HPCF outage affecting Summit
Incident Report for CU Boulder RC
Resolved
The HPCF has remained stable with the UPS in its default operating mode. The manufacturer is continuing to investigate the root cause of this issue, and has suggested the replacement of a component of the control system as part of this effort.
Posted 5 days ago. Dec 11, 2018 - 13:29 MST
Monitoring
Summit has been returned to service. We will continue to monitor the status of the system, and expect to receive a root cause analysis regarding our observations of the UPS. In the mean time, we expect that our use of the default UPS mode will reduce the likelihood that the problem will reoccur.
Posted 15 days ago. Dec 02, 2018 - 00:30 MST
Update
We have discovered an apparent anomaly in the operation of the UPS “ECOnversion” mode, a mode that allows the UPS to operate with greater power efficiency than in its default mode. This anomaly does not appear to affect the default mode; so we are gathering diagnostic reports from the UPS in each mode for further analysis, and plan to bring Summit back into production with the UPS in the default mode.
Posted 15 days ago.
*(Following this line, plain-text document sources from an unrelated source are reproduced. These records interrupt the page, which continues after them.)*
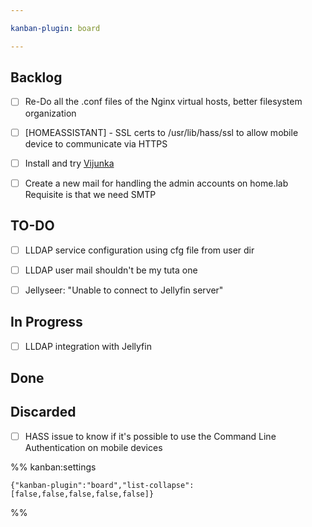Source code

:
 ```yaml
---

kanban-plugin: board

---
```


## Backlog

- [ ] Re-Do all the .conf files of the Nginx virtual hosts, better filesystem organization
- [ ] [HOMEASSISTANT] - SSL certs to /usr/lib/hass/ssl to allow mobile device to communicate via HTTPS
- [ ] Install and try [Vijunka](https://vikunja.io/docs/installing/)
- [ ] Create a new mail for handling the admin accounts on home.lab
	Requisite is that we need SMTP


## TO-DO

- [ ] LLDAP service configuration using cfg file from user dir
- [ ] LLDAP user mail shouldn't be my tuta one
- [ ] Jellyseer: "Unable to connect to Jellyfin server"


## In Progress

- [ ] LLDAP integration with Jellyfin


## Done



## Discarded

- [ ] HASS issue to know if it's possible to use the Command Line Authentication on mobile devices




%% kanban:settings
```
{"kanban-plugin":"board","list-collapse":[false,false,false,false,false]}
```
%%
Dec 01, 2018 - 22:28 MST
Investigating
The technician has arrived and is inspecting the UPS.
Posted 15 days ago. Dec 01, 2018 - 20:55 MST
Identified
The UPS that supports the HPCF has experienced a fault which is preventing it from being able to supply power to the environment. A service technician has been dispatched and is en route.
Posted 15 days ago. Dec 01, 2018 - 19:55 MST
Update
We have confirmed onsite that the HPCF has experienced a major power outage. All HPCF systems, including Summit and Summit storage (including both scratch and interim PetaLibrary allocations) are offline.

We are investigating the cause and are working to restore service as soon as possible.
Posted 15 days ago. Dec 01, 2018 - 17:18 MST
Investigating
We are aware of an HPCF outage affecting Summit and Summit scratch. We are investigating and will update here as more information becomes available.
Posted 15 days ago. Dec 01, 2018 - 15:58 MST
This incident affected: RMACC Summit.